⟨
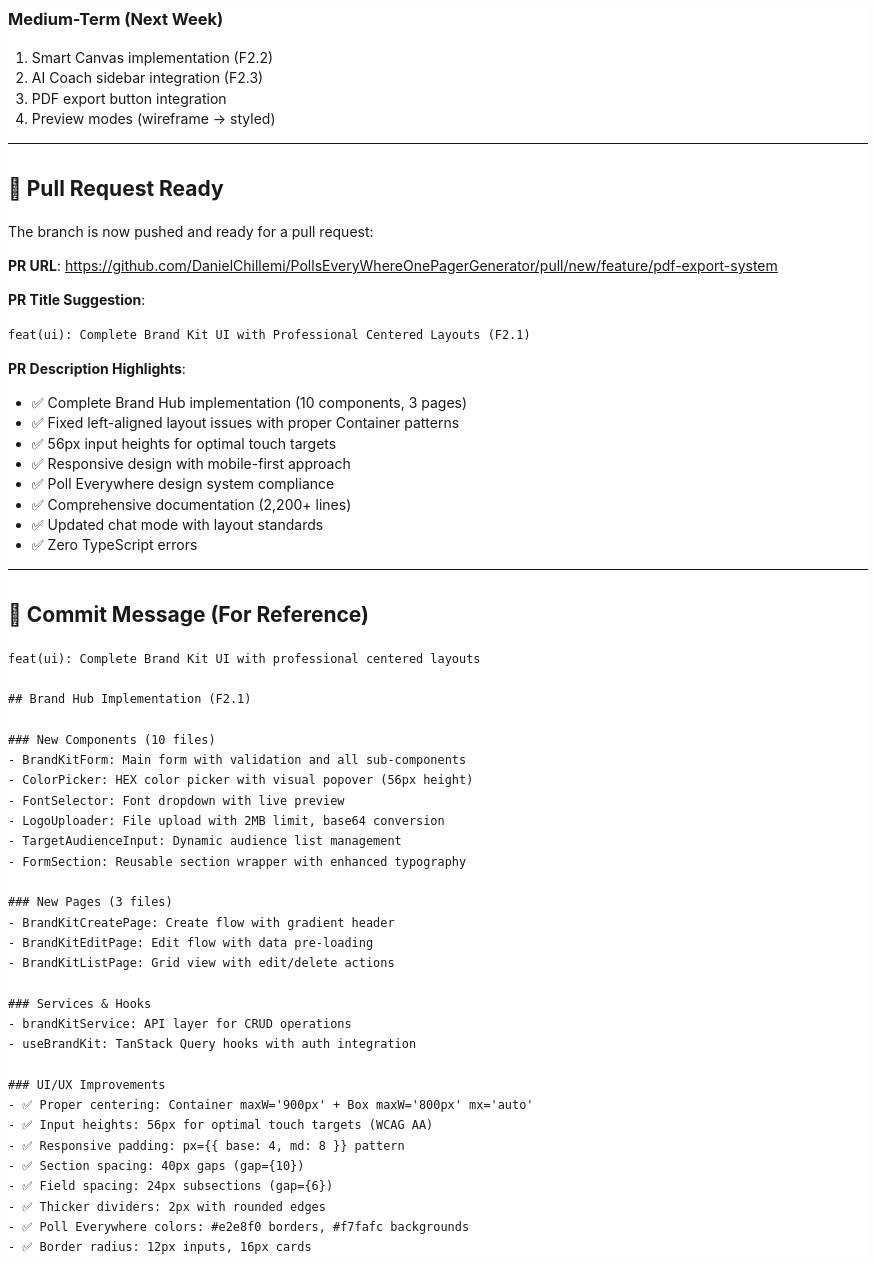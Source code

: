 ### Medium-Term (Next Week)
1. Smart Canvas implementation (F2.2)
2. AI Coach sidebar integration (F2.3)
3. PDF export button integration
4. Preview modes (wireframe → styled)

---

## 🚀 Pull Request Ready

The branch is now pushed and ready for a pull request:

**PR URL**: https://github.com/DanielChillemi/PollsEveryWhereOnePagerGenerator/pull/new/feature/pdf-export-system

**PR Title Suggestion**:
```
feat(ui): Complete Brand Kit UI with Professional Centered Layouts (F2.1)
```

**PR Description Highlights**:
- ✅ Complete Brand Hub implementation (10 components, 3 pages)
- ✅ Fixed left-aligned layout issues with proper Container patterns
- ✅ 56px input heights for optimal touch targets
- ✅ Responsive design with mobile-first approach
- ✅ Poll Everywhere design system compliance
- ✅ Comprehensive documentation (2,200+ lines)
- ✅ Updated chat mode with layout standards
- ✅ Zero TypeScript errors

---

## 📝 Commit Message (For Reference)

```
feat(ui): Complete Brand Kit UI with professional centered layouts

## Brand Hub Implementation (F2.1)

### New Components (10 files)
- BrandKitForm: Main form with validation and all sub-components
- ColorPicker: HEX color picker with visual popover (56px height)
- FontSelector: Font dropdown with live preview
- LogoUploader: File upload with 2MB limit, base64 conversion
- TargetAudienceInput: Dynamic audience list management
- FormSection: Reusable section wrapper with enhanced typography

### New Pages (3 files)
- BrandKitCreatePage: Create flow with gradient header
- BrandKitEditPage: Edit flow with data pre-loading
- BrandKitListPage: Grid view with edit/delete actions

### Services & Hooks
- brandKitService: API layer for CRUD operations
- useBrandKit: TanStack Query hooks with auth integration

### UI/UX Improvements
- ✅ Proper centering: Container maxW='900px' + Box maxW='800px' mx='auto'
- ✅ Input heights: 56px for optimal touch targets (WCAG AA)
- ✅ Responsive padding: px={{ base: 4, md: 8 }} pattern
- ✅ Section spacing: 40px gaps (gap={10})
- ✅ Field spacing: 24px subsections (gap={6})
- ✅ Thicker dividers: 2px with rounded edges
- ✅ Poll Everywhere colors: #e2e8f0 borders, #f7fafc backgrounds
- ✅ Border radius: 12px inputs, 16px cards
```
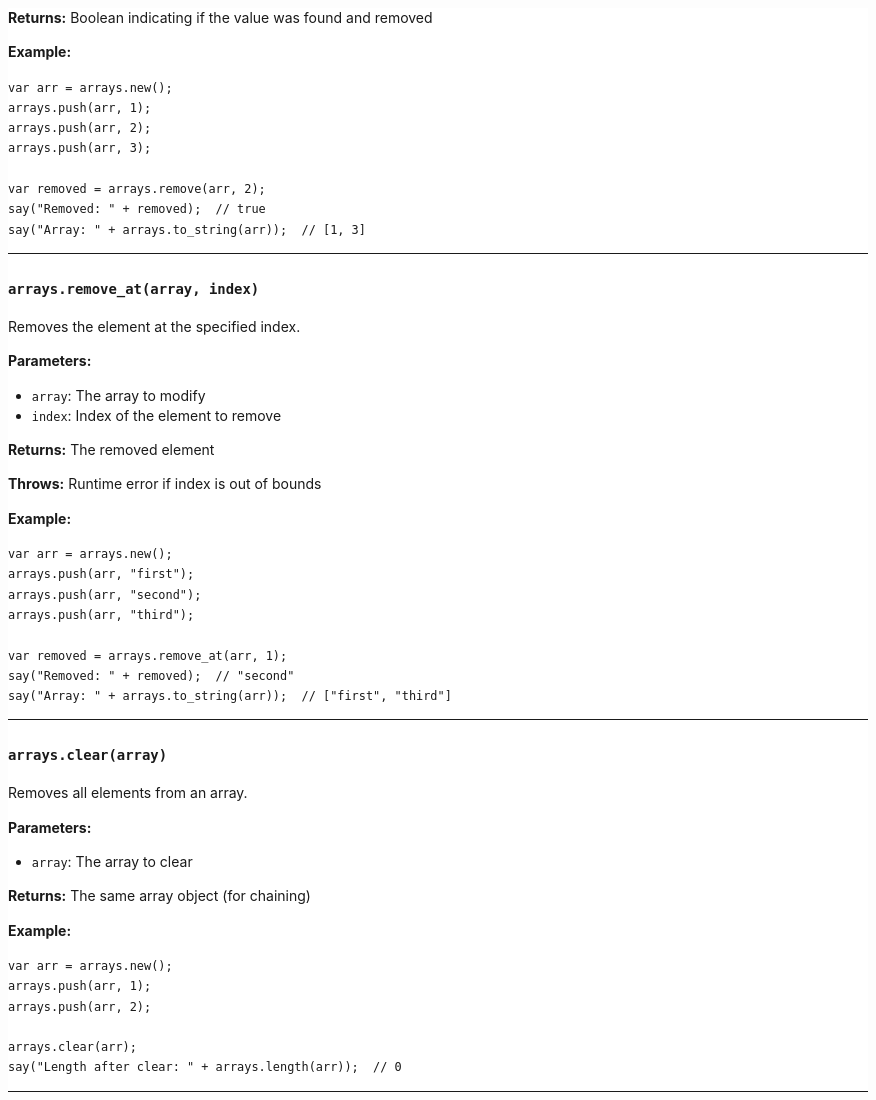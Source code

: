 **Returns:** Boolean indicating if the value was found and removed

**Example:**
```neutron
var arr = arrays.new();
arrays.push(arr, 1);
arrays.push(arr, 2);
arrays.push(arr, 3);

var removed = arrays.remove(arr, 2);
say("Removed: " + removed);  // true
say("Array: " + arrays.to_string(arr));  // [1, 3]
```

---

### `arrays.remove_at(array, index)`
Removes the element at the specified index.

**Parameters:**
- `array`: The array to modify
- `index`: Index of the element to remove

**Returns:** The removed element

**Throws:** Runtime error if index is out of bounds

**Example:**
```neutron
var arr = arrays.new();
arrays.push(arr, "first");
arrays.push(arr, "second");
arrays.push(arr, "third");

var removed = arrays.remove_at(arr, 1);
say("Removed: " + removed);  // "second"
say("Array: " + arrays.to_string(arr));  // ["first", "third"]
```

---

### `arrays.clear(array)`
Removes all elements from an array.

**Parameters:**
- `array`: The array to clear

**Returns:** The same array object (for chaining)

**Example:**
```neutron
var arr = arrays.new();
arrays.push(arr, 1);
arrays.push(arr, 2);

arrays.clear(arr);
say("Length after clear: " + arrays.length(arr));  // 0
```

---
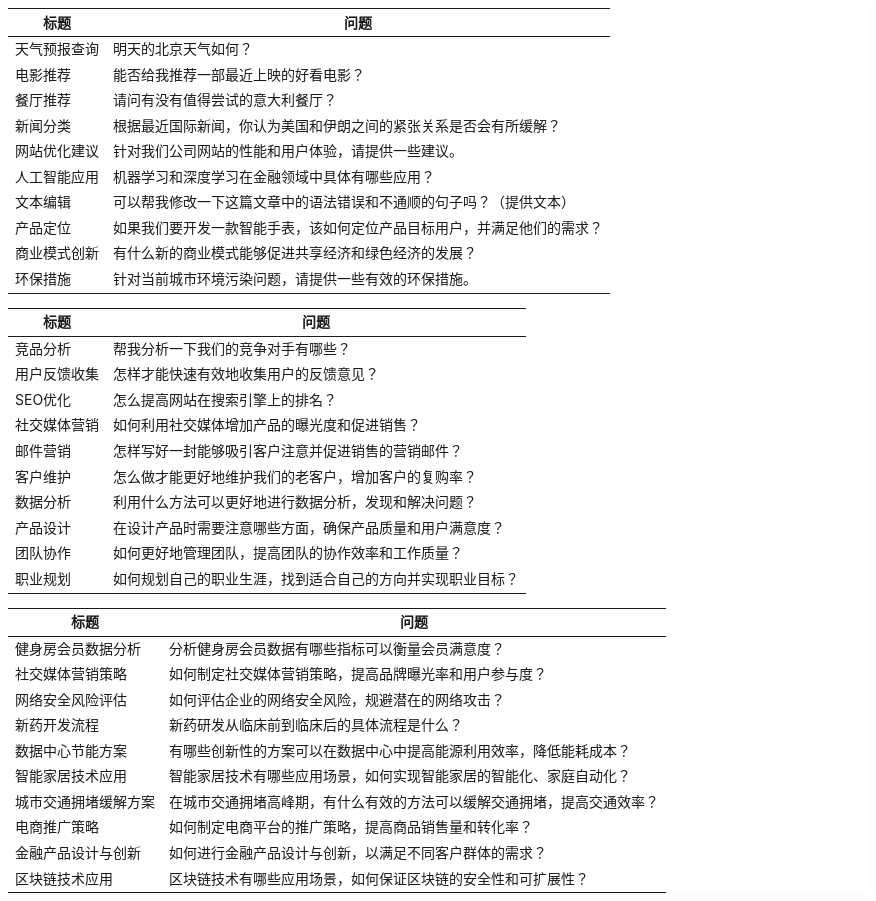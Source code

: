 |标题|问题|
|----|----|
|天气预报查询|明天的北京天气如何？|
|电影推荐|能否给我推荐一部最近上映的好看电影？|
|餐厅推荐|请问有没有值得尝试的意大利餐厅？|
|新闻分类|根据最近国际新闻，你认为美国和伊朗之间的紧张关系是否会有所缓解？|
|网站优化建议|针对我们公司网站的性能和用户体验，请提供一些建议。|
|人工智能应用|机器学习和深度学习在金融领域中具体有哪些应用？|
|文本编辑|可以帮我修改一下这篇文章中的语法错误和不通顺的句子吗？（提供文本）|
|产品定位|如果我们要开发一款智能手表，该如何定位产品目标用户，并满足他们的需求？|
|商业模式创新|有什么新的商业模式能够促进共享经济和绿色经济的发展？|
|环保措施|针对当前城市环境污染问题，请提供一些有效的环保措施。|

| 标题                                   | 问题                                                               |
| -------------------------------------- | ------------------------------------------------------------------ |
| 竞品分析                             | 帮我分析一下我们的竞争对手有哪些？                                  |
| 用户反馈收集                         | 怎样才能快速有效地收集用户的反馈意见？                              |
| SEO优化                               | 怎么提高网站在搜索引擎上的排名？                                      |
| 社交媒体营销                         | 如何利用社交媒体增加产品的曝光度和促进销售？                        |
| 邮件营销                             | 怎样写好一封能够吸引客户注意并促进销售的营销邮件？                  |
| 客户维护                             | 怎么做才能更好地维护我们的老客户，增加客户的复购率？                |
| 数据分析                             | 利用什么方法可以更好地进行数据分析，发现和解决问题？                |
| 产品设计                             | 在设计产品时需要注意哪些方面，确保产品质量和用户满意度？            |
| 团队协作                             | 如何更好地管理团队，提高团队的协作效率和工作质量？                  |
| 职业规划                             | 如何规划自己的职业生涯，找到适合自己的方向并实现职业目标？          |

| 标题                              | 问题                                                                                                                   |
|----------------------------------|------------------------------------------------------------------------------------------------------------------------|
| 健身房会员数据分析               | 分析健身房会员数据有哪些指标可以衡量会员满意度？                                                                      |
| 社交媒体营销策略                 | 如何制定社交媒体营销策略，提高品牌曝光率和用户参与度？                                                                |
| 网络安全风险评估               | 如何评估企业的网络安全风险，规避潜在的网络攻击？                                                                      |
| 新药开发流程                     | 新药研发从临床前到临床后的具体流程是什么？                                                                                |
| 数据中心节能方案                 | 有哪些创新性的方案可以在数据中心中提高能源利用效率，降低能耗成本？                                                      |
| 智能家居技术应用                 | 智能家居技术有哪些应用场景，如何实现智能家居的智能化、家庭自动化？                                                      |
| 城市交通拥堵缓解方案             | 在城市交通拥堵高峰期，有什么有效的方法可以缓解交通拥堵，提高交通效率？                                                |
| 电商推广策略                     | 如何制定电商平台的推广策略，提高商品销售量和转化率？                                                                  |
| 金融产品设计与创新             | 如何进行金融产品设计与创新，以满足不同客户群体的需求？                                                                  |
| 区块链技术应用                   | 区块链技术有哪些应用场景，如何保证区块链的安全性和可扩展性？                                                          |
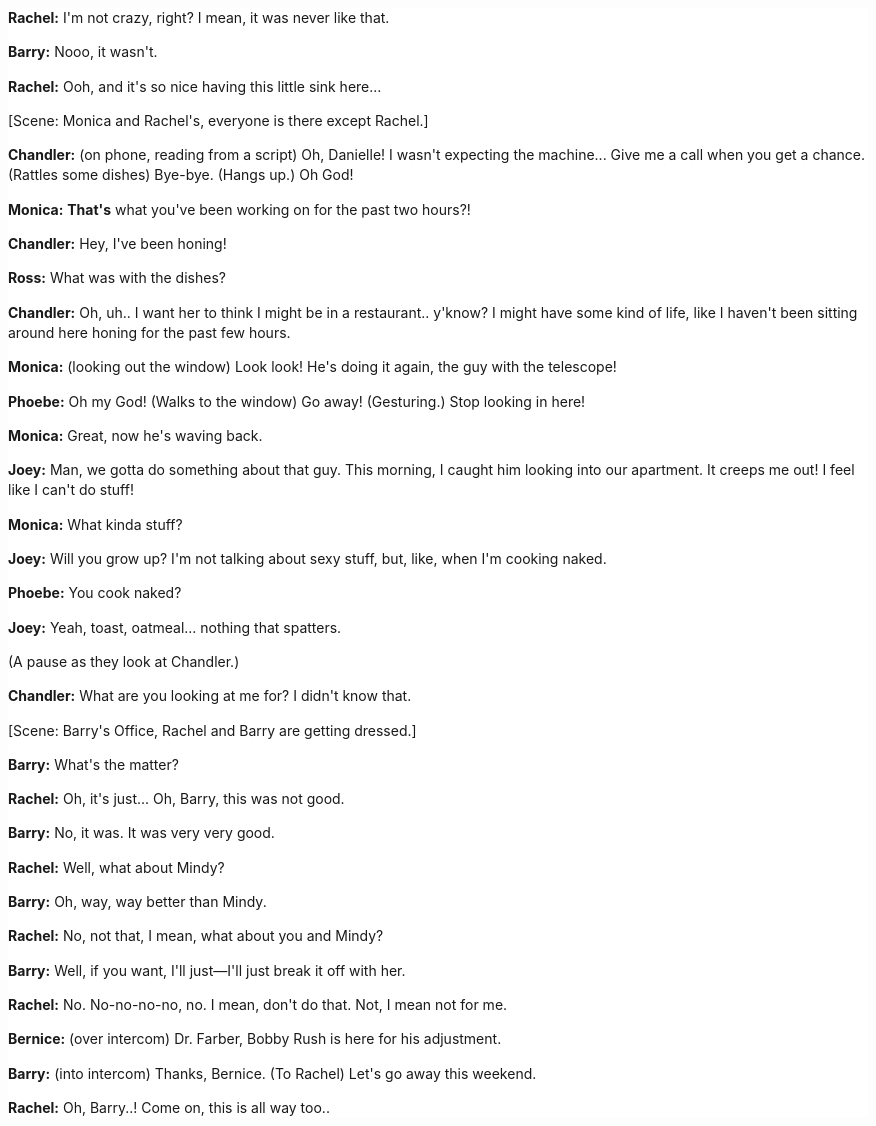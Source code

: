 **Rachel:** I'm not crazy, right? I mean, it was never like that.

**Barry:** Nooo, it wasn't.

**Rachel:** Ooh, and it's so nice having this little sink here...

[Scene: Monica and Rachel's, everyone is there except Rachel.]

**Chandler:** (on phone, reading from a script) Oh, Danielle! I wasn't expecting the machine... Give me a call when you get a chance. (Rattles some dishes) Bye-bye. (Hangs up.) Oh God!

**Monica:** **That's** what you've been working on for the past two hours?!

**Chandler:** Hey, I've been honing!

**Ross:** What was with the dishes?

**Chandler:** Oh, uh.. I want her to think I might be in a restaurant.. y'know? I might have some kind of life, like I haven't been sitting around here honing for the past few hours.

**Monica:** (looking out the window) Look look! He's doing it again, the guy with the telescope!

**Phoebe:** Oh my God! (Walks to the window) Go away! (Gesturing.) Stop looking in here!

**Monica:** Great, now he's waving back.

**Joey:** Man, we gotta do something about that guy. This morning, I caught him looking into our apartment. It creeps me out! I feel like I can't do stuff!

**Monica:** What kinda stuff?

**Joey:** Will you grow up? I'm not talking about sexy stuff, but, like, when I'm cooking naked.

**Phoebe:** You cook naked?

**Joey:** Yeah, toast, oatmeal... nothing that spatters.

(A pause as they look at Chandler.)

**Chandler:** What are you looking at me for? I didn't know that.

[Scene: Barry's Office, Rachel and Barry are getting dressed.]

**Barry:** What's the matter?

**Rachel:** Oh, it's just... Oh, Barry, this was not good.

**Barry:** No, it was. It was very very good.

**Rachel:** Well, what about Mindy?

**Barry:** Oh, way, way better than Mindy.

**Rachel:** No, not that, I mean, what about you and Mindy?

**Barry:** Well, if you want, I'll just—I'll just break it off with her.

**Rachel:** No. No-no-no-no, no. I mean, don't do that. Not, I mean not for me.

**Bernice:** (over intercom) Dr. Farber, Bobby Rush is here for his adjustment.

**Barry:** (into intercom) Thanks, Bernice. (To Rachel) Let's go away this weekend.

**Rachel:** Oh, Barry..! Come on, this is all way too..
⟩
● How to complete this task
When a line of the material above contains the string "past", it counts. State the total and nothing more.

● Output below
2